Ölüm ânında, ölüm dehşetinde bize korkular gösterme. "Yâ eyyetühe'n-nefsü'l-mutmainne. İrciî ilâ rabbiki râdiyeten merdiyye, Ey mutaminne nefs! Ey itminân sâhibi! Ey îmân sâhibi! Ey aşk ve ihlâs sâhibi olan nefs! Bana dön!" dediğin vakitde senin zikrederek, dillerimiz Allah Allah diyerek, gözlerimiz cennât-ı âliyât ve cemâl-i Muhammed Mustafâ'ya nâzır u hayrân olarak, Resûlullah'ın işâretine bakarak, "Ey ümmetim! Gel ben âgûşuma" dediği kullar meyânına bizleri idhâl eyle yâ Rabbi. Ölümün şiddetinden, kabrin vahşetinden, mahşerin dehşetinden, cehennemin nârından, yakalarımız zebânîlerin ellerine geçmekden, ayıplarımız meydana çıkıp evliyâ ve enbiyâ huzûrunda, ehl-i mahşer huzûrunda rezîl olmakdan bizleri hıfz u emîn eyle. Günahımızı bu âlemde setr etdin, orda da setr eyle yâ Rabbi. Ayıplarımızı burada setr etdin, orada ifşâ edip bizi rezîl etme yâ Rabbi. Defter-i a'mâlimizi sağ cânibimizden atâ eyle. Sırâtı yıldırım gibi geçmeyi nasîb ü müyesser, nârından âzâd eyle. Sırâtdan geçerken nârın, "Ey mü'min, nûrun beni söndürüyor, çabuk geç" dediği kullarından eyle yâ Rabbi. Habîb-i Edîbinle beraber, arkasında Çehâr-yâr-ı bâ-safâ ve Ehl-i Beyt-i Mustafâ ve cümle evliyâ, bizler de onların peşinden, tekbîr ederek, salât ü selâm getirerek cennete vâsıl olan, cennete dâhil olan, ihsân u keremine eren, fazl-ı ilâhîne yetişen zümreye dâhil eyleyip cennete dâhil ve matlab-ı a'lâ, maksad-ı rânâ olan cemâl-i bâ-kemâline bizleri taltîf eyle yâ Rabbi.
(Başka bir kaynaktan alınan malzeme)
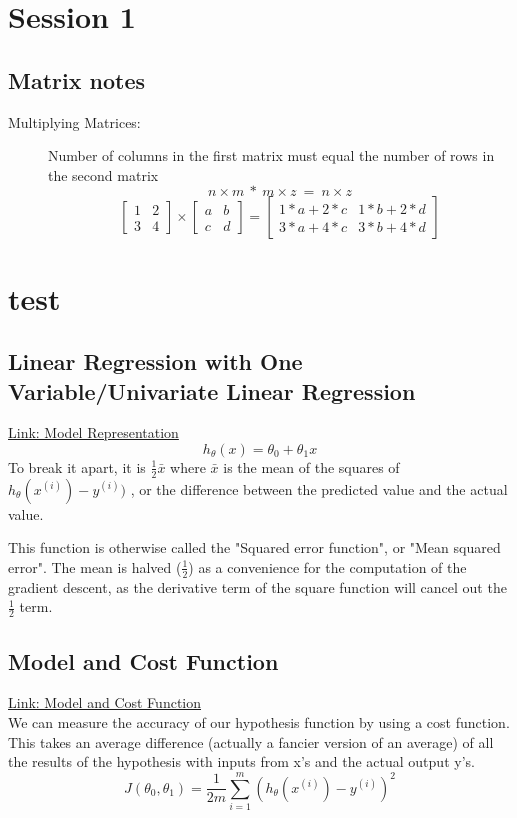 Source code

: \documentclass[a4paper]{report}
\begin{document}
\chapter{Session 1}
\section{Matrix notes}
\label{sec:matrix_notes}
\begin{description}
  \item[Multiplying Matrices:]
  Number of columns in the first matrix must equal the number of rows in the second matrix \\
$$ n\times m\ *\ m\times z\ =\ n\times z $$
  \[
\begin{bmatrix}
    1       & 2 \\
    3       & 4
\end{bmatrix}
\times
\begin{bmatrix}
    a       & b \\
    c       & d
\end{bmatrix}
  =
\begin{bmatrix}
    1*a+2*c       & 1*b+2*d \\
    3*a+4*c       & 3*b+4*d
\end{bmatrix}
\]
\end{description}
\chapter{test}
\section{Linear Regression with One Variable/Univariate Linear Regression}
\label{sec:linear_regression_one_variable}
\href{https://www.coursera.org/learn/machine-learning/lecture/db3jS/model-representation}{Link: Model Representation}
$$h_\theta(x)=\theta_0+\theta_1x$$
To break it apart, it is $\frac{1}{2} \bar{x}$ where $\bar{x}$ is the mean of the squares of $h_\theta(x^{(i)})-y^{(i)})$ , or the difference between the predicted value and the actual value.

This function is otherwise called the "Squared error function", or "Mean squared error". The mean is halved ($\frac{1}{2}$) as a convenience for the computation of the gradient descent, as the derivative term of the square function will cancel out the $\frac{1}{2}$ term.

\section{Model and Cost Function}
\label{sec:model_cost_function}
\href{https://www.coursera.org/learn/machine-learning/supplement/nhzyF/cost-function}{Link: Model and Cost Function} \\
We can measure the accuracy of our hypothesis function by using a cost function. This takes an average difference (actually a fancier version of an average) of all the results of the hypothesis with inputs from x's and the actual output y's.
$$J(\theta_0,\theta_1)=\dfrac{1}{2m}\sum_{i=1}^m(h_\theta(x^{(i)})-y^{(i)})^2$$
\end{document}
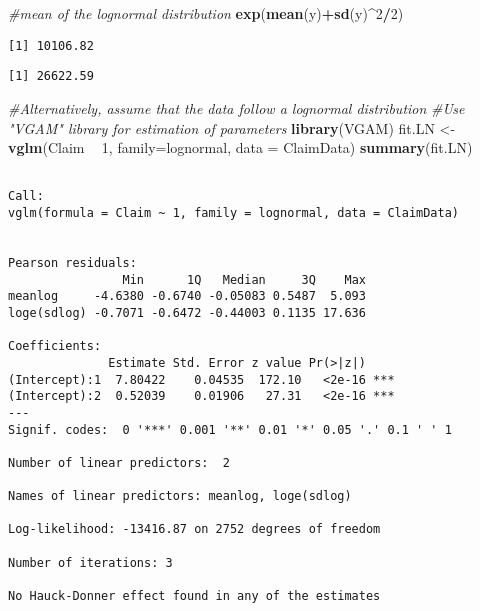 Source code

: \documentclass[]{book}
\newenvironment{Shaded}{\begin{snugshade}}{\end{snugshade}}
\newcommand{\KeywordTok}[1]{\textcolor[rgb]{0.13,0.29,0.53}{\textbf{#1}}}
\newcommand{\DataTypeTok}[1]{\textcolor[rgb]{0.13,0.29,0.53}{#1}}
\newcommand{\DecValTok}[1]{\textcolor[rgb]{0.00,0.00,0.81}{#1}}
\newcommand{\StringTok}[1]{\textcolor[rgb]{0.31,0.60,0.02}{#1}}
\newcommand{\CommentTok}[1]{\textcolor[rgb]{0.56,0.35,0.01}{\textit{#1}}}
\newcommand{\OperatorTok}[1]{\textcolor[rgb]{0.81,0.36,0.00}{\textbf{#1}}}
\newcommand{\NormalTok}[1]{#1}
\theoremstyle{definition}
\theoremstyle{definition}
\theoremstyle{definition}
\theoremstyle{remark}
\begin{document}
\begin{Shaded}
\begin{Highlighting}[]
\CommentTok{#mean of the lognormal distribution}
\KeywordTok{exp}\NormalTok{(}\KeywordTok{mean}\NormalTok{(y)}\OperatorTok{+}\KeywordTok{sd}\NormalTok{(y)}\OperatorTok{^}\DecValTok{2}\OperatorTok{/}\DecValTok{2}\NormalTok{)}
\end{Highlighting}
\end{Shaded}

\begin{verbatim}
[1] 10106.82
\end{verbatim}

\begin{Shaded}
\end{Shaded}

\begin{verbatim}
[1] 26622.59
\end{verbatim}

\begin{Shaded}
\begin{Highlighting}[]
\CommentTok{#Alternatively, assume that the data follow a lognormal distribution}
\CommentTok{#Use "VGAM" library for estimation of parameters }
\KeywordTok{library}\NormalTok{(VGAM)}
\NormalTok{fit.LN <-}\StringTok{ }\KeywordTok{vglm}\NormalTok{(Claim }\OperatorTok{~}\StringTok{ }\DecValTok{1}\NormalTok{, }\DataTypeTok{family=}\NormalTok{lognormal, }\DataTypeTok{data =}\NormalTok{ ClaimData)}
\KeywordTok{summary}\NormalTok{(fit.LN)}
\end{Highlighting}
\end{Shaded}

\begin{verbatim}

Call:
vglm(formula = Claim ~ 1, family = lognormal, data = ClaimData)


Pearson residuals:
                Min      1Q   Median     3Q    Max
meanlog     -4.6380 -0.6740 -0.05083 0.5487  5.093
loge(sdlog) -0.7071 -0.6472 -0.44003 0.1135 17.636

Coefficients: 
              Estimate Std. Error z value Pr(>|z|)    
(Intercept):1  7.80422    0.04535  172.10   <2e-16 ***
(Intercept):2  0.52039    0.01906   27.31   <2e-16 ***
---
Signif. codes:  0 '***' 0.001 '**' 0.01 '*' 0.05 '.' 0.1 ' ' 1

Number of linear predictors:  2 

Names of linear predictors: meanlog, loge(sdlog)

Log-likelihood: -13416.87 on 2752 degrees of freedom

Number of iterations: 3 

No Hauck-Donner effect found in any of the estimates
\end{verbatim}
\end{document}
Dîn ü devlet uğrunda çalışanları iki cihânda azîz eyle. Hükûmet-i cumhûriyyemizi umûr-i hayriyyelerinde muvaffakun-bi'l-hayr eyle. Ordularımızı dâimâ havada karada denizde mansûr u muzaffer, düşmanlarımızı makhûr u tedmîr ü perîşân, her hâlde ordularımızı "ve yensurakallahu nasran azîzâ" sırrına mazhar eyle. Ehl-i islâmı şâd eyle. Âsî olan Ümmet-i Muhammed'i ıslâh eyle. Buradan dağılmadan duâlarımızı kabûl eyelyüp, mağfûrîn zümresine bizleri ilhâk eyleyip şâd eyle. Analarımıza babalarımıza rahmet, hastalarımıza şifâ, derdlilerimize devâ, nâ-murâd olanları ber-murâd, nâşâd olan Ümmet-i Muhammed'i karîben şâdân u handân eyle. Duâlarımızı her hâlde, ism-i a'zamın hürmetine, Tâhâ ve Yâsîn hürmetine ve Âl-i Yâsîn hürmetine, Kâf-Hâ-Yâ-Ayn-Sad, Hâ-Mîm, Ayn-Sin-Kâf izzetine, "ve ilâhüküm ilâhün vâhid lâ ilâhe illâ hüve'r-rahmânü'r-rahîm" izzetine, "Elif-Lâm-Mîm, Allahu lâ ilâhe illâ hüve'l-hayyü'l-kayyûm" ve "Aneti'l vücûhi li'l-hayyi'l-kayyûm" hürmetine, "Bismillahirrahmânirrahîm" hürmetine, "Bismillahirrahmânirrahîm" izzetine, "Bismillahirrahmânirrahîm" devletine, "Bismillahirrahmânirrahîm" kudretine, "Bismillahirrahmânirrahîm" kuvvetine, "Bismillahirrahmânirrahîm" lutfuna, "Bismillahirrahmânirrahîm"in ceberûtuna, "Bismillahirrahmânirrahîm"in celâline, "Bismillahirrahmânirrahîm"in cemâline, "Bismillahirrahmânirrahîm" esrârına duâmızı kabûl eyle.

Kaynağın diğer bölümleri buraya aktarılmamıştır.